Somehow, the woods had changed. Ridcully was certain that in his youth they’d been full of bluebells and primroses and—and bluebells and whatnot and so on. Not bloody great briars all over the place. They snagged at his robe and once or twice some tree-climbing equivalent knocked his hat off.
What made it worse was that Esme Weatherwax seemed to avoid all of them.
“How do you manage that?”
“I just know where I am all the time,” said Granny.
“Well? I know where I am, too.”
“No you don’t. You just happen to be present. That’s not the same.”
“Well, do you happen to know where a proper path is?”
“This is a short cut.”
“Between two places where you’re not lost, d’you mean?”
“I keep tellin’ you, I ain’t lost! I’m…directionally challenged.”
“Hah!”
But it was a fact about Esme Weatherwax, he had to admit. She might be lost, and he had reason to suspect this was the case now, unless there were in this forest two trees with exactly the same arrangement of branches and a strip of his robe caught on one of them, but she did have a quality that in anyone not wearing a battered pointy hat and an antique black dress might have been called poise. Absolute poise. It would be hard to imagine her making an awkward movement unless she wanted to.
He’d seen that years ago, although of course at the time he’d just been amazed at the way her shape fitted perfectly into the space around it. And—
He’d got caught up again.
“Wait a minute!”
“Entirely the wrong sort of clothes for the country!”
“I wasn’t expecting a hike through the woods! This is a ceremonial damn costume!”
“Take it off, then.”
“Then how will anyone know I’m a wizard?”
“I’ll be sure to tell them!”
Granny Weatherwax was getting rattled. She was also, despite everything that she’d said, getting lost. But the point was that you couldn’t get lost between the weir at the bottom of the Lancre rapids and Lancre town itself. It was uphill all the way.

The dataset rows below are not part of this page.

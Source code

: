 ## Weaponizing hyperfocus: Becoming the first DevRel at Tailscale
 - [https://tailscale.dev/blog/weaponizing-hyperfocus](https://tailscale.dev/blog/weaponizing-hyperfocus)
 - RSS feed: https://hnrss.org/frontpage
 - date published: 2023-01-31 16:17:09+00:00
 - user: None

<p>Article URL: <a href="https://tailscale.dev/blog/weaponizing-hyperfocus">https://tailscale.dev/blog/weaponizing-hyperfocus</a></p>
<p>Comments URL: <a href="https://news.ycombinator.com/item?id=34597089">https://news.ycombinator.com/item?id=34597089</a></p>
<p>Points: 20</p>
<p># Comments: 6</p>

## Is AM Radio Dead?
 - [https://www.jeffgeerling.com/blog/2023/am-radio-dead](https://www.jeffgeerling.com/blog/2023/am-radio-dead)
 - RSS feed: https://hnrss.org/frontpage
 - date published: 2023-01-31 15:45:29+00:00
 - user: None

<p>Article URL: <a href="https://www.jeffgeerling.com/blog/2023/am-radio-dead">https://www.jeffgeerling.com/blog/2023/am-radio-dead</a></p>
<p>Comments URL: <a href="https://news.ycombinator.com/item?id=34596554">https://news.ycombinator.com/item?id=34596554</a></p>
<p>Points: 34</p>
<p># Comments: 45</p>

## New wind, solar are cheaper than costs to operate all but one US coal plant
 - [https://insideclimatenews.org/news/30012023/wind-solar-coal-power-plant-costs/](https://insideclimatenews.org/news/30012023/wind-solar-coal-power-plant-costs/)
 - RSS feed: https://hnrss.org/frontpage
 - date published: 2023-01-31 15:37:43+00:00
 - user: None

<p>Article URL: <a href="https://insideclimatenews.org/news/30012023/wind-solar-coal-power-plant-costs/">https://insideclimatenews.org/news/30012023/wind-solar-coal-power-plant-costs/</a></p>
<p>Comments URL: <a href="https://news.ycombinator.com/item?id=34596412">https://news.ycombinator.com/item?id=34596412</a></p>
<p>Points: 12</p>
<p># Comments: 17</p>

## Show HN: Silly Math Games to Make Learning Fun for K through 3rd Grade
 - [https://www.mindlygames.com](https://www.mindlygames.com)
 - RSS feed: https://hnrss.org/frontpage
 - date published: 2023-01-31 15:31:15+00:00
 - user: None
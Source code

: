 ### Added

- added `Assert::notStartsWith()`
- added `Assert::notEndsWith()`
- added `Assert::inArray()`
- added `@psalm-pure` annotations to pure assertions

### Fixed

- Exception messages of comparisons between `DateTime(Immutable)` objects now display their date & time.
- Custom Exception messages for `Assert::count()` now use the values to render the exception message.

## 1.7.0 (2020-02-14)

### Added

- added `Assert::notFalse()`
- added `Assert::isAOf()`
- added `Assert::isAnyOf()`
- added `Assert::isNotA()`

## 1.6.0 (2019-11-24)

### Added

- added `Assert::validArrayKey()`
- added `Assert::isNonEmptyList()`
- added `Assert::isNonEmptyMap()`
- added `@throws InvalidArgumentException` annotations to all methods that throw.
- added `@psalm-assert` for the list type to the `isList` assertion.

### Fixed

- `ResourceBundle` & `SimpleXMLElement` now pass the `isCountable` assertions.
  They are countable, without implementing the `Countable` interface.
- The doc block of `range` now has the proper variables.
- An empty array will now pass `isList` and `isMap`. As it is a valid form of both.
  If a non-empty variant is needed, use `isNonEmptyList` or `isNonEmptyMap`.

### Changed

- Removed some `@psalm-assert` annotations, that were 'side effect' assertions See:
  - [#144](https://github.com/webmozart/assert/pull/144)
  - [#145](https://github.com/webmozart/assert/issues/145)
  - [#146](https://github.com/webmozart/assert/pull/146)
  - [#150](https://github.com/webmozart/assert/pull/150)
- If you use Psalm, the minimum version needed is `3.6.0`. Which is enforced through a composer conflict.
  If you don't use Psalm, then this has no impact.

Besides, she’d walked through the local forests all her life. They were her forests.
She was pretty sure they’d passed the same tree twice. There was a bit of Ridcully’s robe hanging on it.
It was like getting lost in her own garden.
She was also sure she’d seen the unicorn a couple of times. It was tracking them. She’d tried to get into its mind. She might as well have tried to climb an ice wall.
It wasn’t as if her own mind was tranquil. But now at least she knew she was sane.
When the walls between the universes are thin, when the parallel strands of If bunch together to pass through the Now, then certain things leak across. Tiny signals, perhaps, but audible to a receiver skilled enough.
In her head were the faint, insistent thoughts of a thousand Esme Weatherwaxes.
Magrat wasn’t sure what to pack. Most of her original clothes seemed to have evaporated since she’d been in the castle, and it was hardly good manners to take the ones Verence had bought for her. The same applied to the engagement ring. She wasn’t sure if you were allowed to keep it.
She glared at herself in the mirror.
She’d have to stop thinking like this. She seemed to have spent her whole life trying to make herself small, trying to be polite, apologizing when people walked over her, trying to be good-mannered. And what had happened? People had treated her as if she was small and polite and good-mannered.